INPUT DATA:

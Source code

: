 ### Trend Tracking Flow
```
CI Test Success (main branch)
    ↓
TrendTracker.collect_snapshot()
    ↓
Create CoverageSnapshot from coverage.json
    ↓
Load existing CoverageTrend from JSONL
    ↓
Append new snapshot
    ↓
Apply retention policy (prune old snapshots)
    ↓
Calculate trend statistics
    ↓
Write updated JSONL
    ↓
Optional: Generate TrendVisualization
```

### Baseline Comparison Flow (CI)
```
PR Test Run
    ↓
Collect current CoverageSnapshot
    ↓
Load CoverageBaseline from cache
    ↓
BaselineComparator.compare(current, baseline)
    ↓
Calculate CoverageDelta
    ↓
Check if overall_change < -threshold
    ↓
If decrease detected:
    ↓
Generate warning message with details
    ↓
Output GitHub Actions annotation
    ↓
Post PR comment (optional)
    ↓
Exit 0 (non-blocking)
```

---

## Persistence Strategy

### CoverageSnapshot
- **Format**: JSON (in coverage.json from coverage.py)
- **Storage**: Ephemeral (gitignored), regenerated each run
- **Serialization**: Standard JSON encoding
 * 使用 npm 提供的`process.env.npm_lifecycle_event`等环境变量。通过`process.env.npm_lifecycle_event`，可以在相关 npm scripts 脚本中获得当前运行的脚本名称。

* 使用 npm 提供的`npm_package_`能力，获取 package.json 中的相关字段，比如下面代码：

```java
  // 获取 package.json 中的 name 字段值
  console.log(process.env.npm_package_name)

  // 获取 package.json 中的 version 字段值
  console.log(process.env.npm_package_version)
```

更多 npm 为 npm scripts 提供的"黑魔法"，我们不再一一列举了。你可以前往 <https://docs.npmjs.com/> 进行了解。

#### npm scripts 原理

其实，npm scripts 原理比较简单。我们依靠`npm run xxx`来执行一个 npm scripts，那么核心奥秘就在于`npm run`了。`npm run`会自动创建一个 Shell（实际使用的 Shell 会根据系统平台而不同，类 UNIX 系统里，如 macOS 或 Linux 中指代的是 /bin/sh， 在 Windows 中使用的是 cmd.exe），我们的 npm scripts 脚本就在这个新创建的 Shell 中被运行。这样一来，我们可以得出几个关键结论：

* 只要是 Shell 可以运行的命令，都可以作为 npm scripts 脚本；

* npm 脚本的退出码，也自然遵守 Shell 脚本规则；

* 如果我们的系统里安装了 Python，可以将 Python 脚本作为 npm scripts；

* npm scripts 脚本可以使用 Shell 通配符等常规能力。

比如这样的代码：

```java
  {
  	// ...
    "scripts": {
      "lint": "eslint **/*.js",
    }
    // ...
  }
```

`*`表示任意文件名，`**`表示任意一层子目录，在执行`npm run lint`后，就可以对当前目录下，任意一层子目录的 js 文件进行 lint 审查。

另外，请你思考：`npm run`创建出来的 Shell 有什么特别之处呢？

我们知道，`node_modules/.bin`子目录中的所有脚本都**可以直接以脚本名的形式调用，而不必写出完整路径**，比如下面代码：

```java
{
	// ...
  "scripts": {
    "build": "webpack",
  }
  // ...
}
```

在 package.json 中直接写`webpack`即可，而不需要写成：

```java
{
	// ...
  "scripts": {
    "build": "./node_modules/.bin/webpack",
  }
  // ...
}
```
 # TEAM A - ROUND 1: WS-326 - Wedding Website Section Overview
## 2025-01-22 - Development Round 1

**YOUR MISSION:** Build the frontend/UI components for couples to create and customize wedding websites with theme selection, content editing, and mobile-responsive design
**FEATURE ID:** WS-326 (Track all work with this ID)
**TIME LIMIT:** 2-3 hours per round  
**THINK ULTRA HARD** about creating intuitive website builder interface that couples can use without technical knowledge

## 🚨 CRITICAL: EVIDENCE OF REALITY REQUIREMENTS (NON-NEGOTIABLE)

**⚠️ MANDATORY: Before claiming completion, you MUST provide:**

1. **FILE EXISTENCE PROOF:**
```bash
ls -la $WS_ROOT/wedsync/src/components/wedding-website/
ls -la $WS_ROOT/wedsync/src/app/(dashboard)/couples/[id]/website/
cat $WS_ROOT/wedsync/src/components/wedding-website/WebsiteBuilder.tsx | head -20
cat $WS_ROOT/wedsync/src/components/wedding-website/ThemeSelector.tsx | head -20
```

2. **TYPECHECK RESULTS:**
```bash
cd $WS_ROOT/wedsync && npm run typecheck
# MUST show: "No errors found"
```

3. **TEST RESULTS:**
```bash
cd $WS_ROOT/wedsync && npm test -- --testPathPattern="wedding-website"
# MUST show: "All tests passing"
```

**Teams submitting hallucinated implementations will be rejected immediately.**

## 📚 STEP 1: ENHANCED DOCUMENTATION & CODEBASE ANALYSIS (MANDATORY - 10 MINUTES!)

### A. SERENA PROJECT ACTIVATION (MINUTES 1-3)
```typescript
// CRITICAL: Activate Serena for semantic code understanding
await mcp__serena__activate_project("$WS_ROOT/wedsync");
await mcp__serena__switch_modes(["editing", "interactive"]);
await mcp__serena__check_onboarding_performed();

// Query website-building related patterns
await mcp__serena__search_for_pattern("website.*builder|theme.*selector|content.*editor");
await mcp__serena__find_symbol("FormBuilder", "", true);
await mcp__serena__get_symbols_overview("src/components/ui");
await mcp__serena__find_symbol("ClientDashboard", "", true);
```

WHAT NEEDS TO BE DONE: Each line holding "Shell" in the records should be copied out.

EXPECTED OUTPUT:
其实，npm scripts 原理比较简单。我们依靠`npm run xxx`来执行一个 npm scripts，那么核心奥秘就在于`npm run`了。`npm run`会自动创建一个 Shell（实际使用的 Shell 会根据系统平台而不同，类 UNIX 系统里，如 macOS 或 Linux 中指代的是 /bin/sh， 在 Windows 中使用的是 cmd.exe），我们的 npm scripts 脚本就在这个新创建的 Shell 中被运行。这样一来，我们可以得出几个关键结论：
* 只要是 Shell 可以运行的命令，都可以作为 npm scripts 脚本；
* npm 脚本的退出码，也自然遵守 Shell 脚本规则；
* npm scripts 脚本可以使用 Shell 通配符等常规能力。
另外，请你思考：`npm run`创建出来的 Shell 有什么特别之处呢？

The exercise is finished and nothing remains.